WORK INSTRUCTION -> All that is wanted is the exact lines from the first line of the data below through the line with "- [Exercise 1: Implementing", both ends included, with pictures omitted.

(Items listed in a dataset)
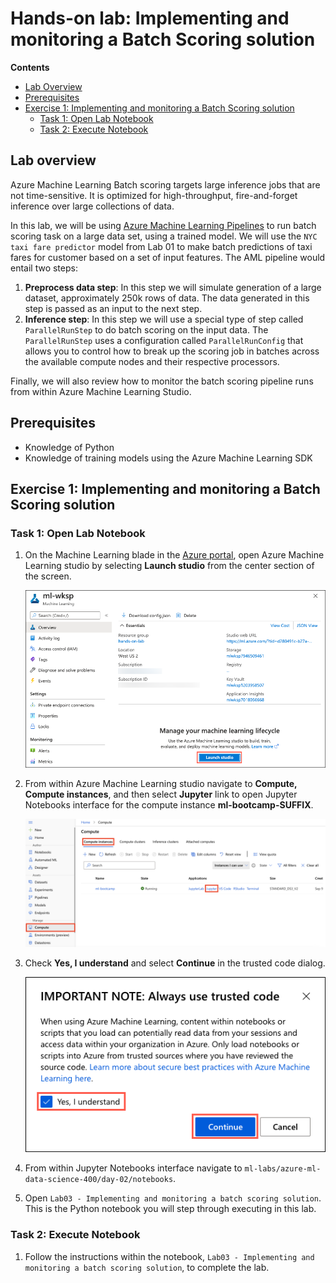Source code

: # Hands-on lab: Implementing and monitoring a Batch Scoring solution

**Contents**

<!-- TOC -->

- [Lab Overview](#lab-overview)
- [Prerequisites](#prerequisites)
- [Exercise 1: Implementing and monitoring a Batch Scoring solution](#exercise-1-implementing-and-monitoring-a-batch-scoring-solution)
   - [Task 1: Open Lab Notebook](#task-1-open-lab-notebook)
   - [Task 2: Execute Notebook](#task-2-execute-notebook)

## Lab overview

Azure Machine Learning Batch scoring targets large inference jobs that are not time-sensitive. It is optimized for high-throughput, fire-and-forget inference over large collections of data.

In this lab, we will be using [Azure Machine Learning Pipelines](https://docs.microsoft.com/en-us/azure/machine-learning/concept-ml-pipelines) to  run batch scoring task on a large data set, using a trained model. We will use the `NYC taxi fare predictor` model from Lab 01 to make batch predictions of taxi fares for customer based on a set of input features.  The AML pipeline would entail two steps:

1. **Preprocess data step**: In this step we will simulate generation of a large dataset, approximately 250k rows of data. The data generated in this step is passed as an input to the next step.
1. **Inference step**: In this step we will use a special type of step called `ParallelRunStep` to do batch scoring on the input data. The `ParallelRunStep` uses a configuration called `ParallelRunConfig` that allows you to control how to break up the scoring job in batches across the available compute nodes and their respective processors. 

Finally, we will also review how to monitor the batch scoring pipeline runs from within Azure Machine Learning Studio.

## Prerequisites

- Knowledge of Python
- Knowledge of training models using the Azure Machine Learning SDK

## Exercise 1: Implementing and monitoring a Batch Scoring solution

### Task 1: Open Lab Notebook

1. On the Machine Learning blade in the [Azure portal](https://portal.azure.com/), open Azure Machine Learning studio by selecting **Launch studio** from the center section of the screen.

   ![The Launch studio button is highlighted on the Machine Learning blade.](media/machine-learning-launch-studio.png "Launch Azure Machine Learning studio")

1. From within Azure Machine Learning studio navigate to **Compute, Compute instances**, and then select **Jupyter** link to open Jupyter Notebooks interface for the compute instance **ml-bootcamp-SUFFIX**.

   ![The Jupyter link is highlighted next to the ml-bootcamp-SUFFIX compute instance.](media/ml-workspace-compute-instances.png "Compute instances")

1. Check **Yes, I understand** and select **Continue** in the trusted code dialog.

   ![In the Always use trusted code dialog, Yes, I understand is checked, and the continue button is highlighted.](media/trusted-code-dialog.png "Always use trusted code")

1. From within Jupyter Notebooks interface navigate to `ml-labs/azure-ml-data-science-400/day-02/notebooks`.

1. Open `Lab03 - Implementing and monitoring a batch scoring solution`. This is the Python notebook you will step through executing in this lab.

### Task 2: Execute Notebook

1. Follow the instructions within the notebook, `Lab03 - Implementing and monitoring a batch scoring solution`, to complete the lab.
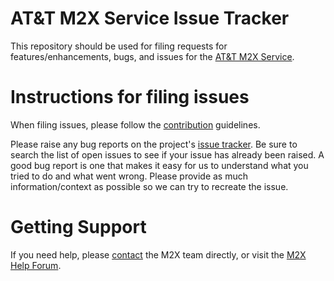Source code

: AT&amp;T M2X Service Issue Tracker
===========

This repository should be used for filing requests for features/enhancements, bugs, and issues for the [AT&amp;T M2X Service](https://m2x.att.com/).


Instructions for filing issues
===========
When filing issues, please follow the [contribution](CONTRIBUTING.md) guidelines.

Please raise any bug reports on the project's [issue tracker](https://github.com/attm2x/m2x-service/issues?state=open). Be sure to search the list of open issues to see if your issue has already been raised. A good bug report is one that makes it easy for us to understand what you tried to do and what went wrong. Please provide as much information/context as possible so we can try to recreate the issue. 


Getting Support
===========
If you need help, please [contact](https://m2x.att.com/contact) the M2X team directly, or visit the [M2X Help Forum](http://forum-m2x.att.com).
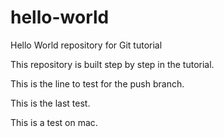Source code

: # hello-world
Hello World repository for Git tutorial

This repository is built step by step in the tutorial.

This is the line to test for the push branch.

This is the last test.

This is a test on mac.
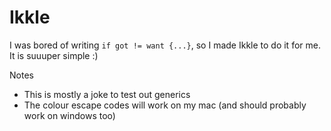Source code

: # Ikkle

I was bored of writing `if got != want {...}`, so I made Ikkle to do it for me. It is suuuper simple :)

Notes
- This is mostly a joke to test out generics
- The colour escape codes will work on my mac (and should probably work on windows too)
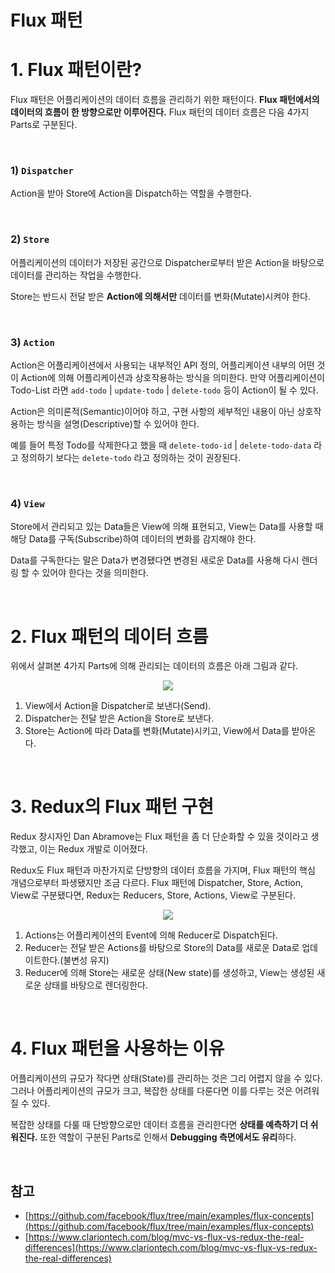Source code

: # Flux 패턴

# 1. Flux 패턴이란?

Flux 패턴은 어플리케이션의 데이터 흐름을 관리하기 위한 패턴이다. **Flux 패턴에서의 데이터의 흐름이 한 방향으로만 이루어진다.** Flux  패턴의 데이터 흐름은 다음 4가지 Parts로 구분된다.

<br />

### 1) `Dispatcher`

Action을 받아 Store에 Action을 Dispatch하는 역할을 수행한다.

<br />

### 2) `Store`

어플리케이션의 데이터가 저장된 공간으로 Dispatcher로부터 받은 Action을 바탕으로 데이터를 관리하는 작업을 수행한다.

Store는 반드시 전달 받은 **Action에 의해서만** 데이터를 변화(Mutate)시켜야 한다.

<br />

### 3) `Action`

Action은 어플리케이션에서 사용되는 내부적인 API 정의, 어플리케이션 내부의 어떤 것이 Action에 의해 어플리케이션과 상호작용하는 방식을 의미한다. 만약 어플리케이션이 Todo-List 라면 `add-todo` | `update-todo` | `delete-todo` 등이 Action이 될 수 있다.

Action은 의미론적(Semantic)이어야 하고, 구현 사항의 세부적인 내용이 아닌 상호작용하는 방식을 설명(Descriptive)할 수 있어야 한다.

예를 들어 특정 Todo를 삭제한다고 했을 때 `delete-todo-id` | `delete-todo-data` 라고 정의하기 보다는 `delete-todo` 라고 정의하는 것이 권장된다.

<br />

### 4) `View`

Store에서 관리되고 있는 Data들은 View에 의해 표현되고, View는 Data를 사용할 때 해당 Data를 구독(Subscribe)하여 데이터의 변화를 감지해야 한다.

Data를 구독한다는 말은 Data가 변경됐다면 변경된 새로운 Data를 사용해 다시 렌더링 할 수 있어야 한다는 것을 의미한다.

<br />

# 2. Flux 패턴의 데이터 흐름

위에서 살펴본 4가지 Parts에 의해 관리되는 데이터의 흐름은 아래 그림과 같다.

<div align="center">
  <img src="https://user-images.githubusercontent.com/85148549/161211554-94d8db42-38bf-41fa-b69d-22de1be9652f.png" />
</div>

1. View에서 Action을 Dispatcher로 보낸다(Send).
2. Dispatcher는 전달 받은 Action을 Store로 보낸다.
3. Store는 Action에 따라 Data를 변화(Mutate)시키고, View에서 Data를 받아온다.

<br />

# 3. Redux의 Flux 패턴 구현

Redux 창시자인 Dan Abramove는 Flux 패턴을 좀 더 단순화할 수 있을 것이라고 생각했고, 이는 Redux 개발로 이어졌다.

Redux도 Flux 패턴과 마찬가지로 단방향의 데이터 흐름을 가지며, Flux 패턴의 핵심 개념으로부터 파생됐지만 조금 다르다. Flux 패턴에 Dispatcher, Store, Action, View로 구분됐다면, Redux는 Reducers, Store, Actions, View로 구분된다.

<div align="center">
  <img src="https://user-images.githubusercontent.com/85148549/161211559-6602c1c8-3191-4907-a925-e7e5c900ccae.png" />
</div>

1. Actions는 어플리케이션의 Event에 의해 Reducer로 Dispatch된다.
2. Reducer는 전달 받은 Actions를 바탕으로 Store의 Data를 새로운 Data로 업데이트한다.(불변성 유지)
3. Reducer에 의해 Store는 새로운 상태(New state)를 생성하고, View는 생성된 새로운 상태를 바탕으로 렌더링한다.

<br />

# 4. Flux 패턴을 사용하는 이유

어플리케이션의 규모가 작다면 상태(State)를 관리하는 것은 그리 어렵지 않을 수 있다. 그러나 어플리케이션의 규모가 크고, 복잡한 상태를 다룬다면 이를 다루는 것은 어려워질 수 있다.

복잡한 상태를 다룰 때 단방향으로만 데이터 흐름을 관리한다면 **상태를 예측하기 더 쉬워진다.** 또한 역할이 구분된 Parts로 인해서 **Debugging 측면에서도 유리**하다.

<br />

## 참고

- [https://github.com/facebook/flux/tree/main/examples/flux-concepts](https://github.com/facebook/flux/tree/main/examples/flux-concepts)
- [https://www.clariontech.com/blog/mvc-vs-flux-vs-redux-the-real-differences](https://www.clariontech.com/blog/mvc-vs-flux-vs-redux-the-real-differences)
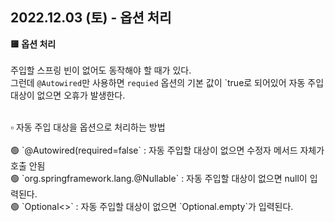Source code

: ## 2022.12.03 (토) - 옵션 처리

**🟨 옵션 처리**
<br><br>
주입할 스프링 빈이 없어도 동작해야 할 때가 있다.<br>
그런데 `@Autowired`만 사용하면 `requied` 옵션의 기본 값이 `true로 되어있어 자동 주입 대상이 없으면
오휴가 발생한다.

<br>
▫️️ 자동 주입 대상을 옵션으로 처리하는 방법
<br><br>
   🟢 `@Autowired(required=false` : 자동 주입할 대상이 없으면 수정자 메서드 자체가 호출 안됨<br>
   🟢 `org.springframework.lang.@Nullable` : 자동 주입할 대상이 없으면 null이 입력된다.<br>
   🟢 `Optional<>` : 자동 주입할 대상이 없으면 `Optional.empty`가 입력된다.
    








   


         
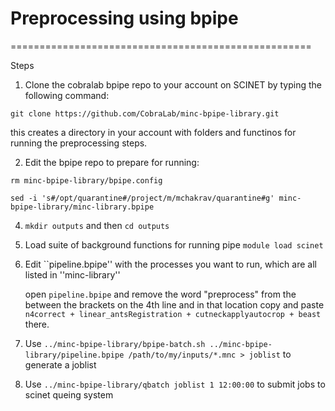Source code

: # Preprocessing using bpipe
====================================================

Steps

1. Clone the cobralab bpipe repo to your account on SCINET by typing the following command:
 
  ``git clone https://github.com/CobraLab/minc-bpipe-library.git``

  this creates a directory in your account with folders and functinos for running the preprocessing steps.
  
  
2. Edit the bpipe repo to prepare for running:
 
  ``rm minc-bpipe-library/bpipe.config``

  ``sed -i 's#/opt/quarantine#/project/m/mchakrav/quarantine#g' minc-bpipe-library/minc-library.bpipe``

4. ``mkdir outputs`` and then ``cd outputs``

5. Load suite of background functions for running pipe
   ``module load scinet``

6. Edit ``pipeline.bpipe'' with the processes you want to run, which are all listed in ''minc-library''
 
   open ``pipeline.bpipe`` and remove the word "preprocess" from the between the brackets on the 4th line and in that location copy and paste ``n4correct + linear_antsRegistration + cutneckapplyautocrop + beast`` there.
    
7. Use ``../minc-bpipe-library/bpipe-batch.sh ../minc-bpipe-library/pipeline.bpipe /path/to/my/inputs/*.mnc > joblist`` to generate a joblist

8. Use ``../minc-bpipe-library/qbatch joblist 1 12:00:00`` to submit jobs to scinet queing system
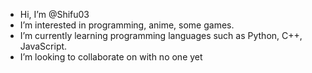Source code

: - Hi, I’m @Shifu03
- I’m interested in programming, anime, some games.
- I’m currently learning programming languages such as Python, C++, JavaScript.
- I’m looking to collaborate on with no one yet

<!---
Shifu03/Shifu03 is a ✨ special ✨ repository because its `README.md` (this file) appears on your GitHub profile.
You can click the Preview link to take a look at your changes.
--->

THE COMPLETED TASK ->
Source code

: # Hands-on lab: Implementing and monitoring a Batch Scoring solution

**Contents**

<!-- TOC -->

- [Lab Overview](#lab-overview)
- [Prerequisites](#prerequisites)
- [Exercise 1: Implementing and monitoring a Batch Scoring solution](#exercise-1-implementing-and-monitoring-a-batch-scoring-solution)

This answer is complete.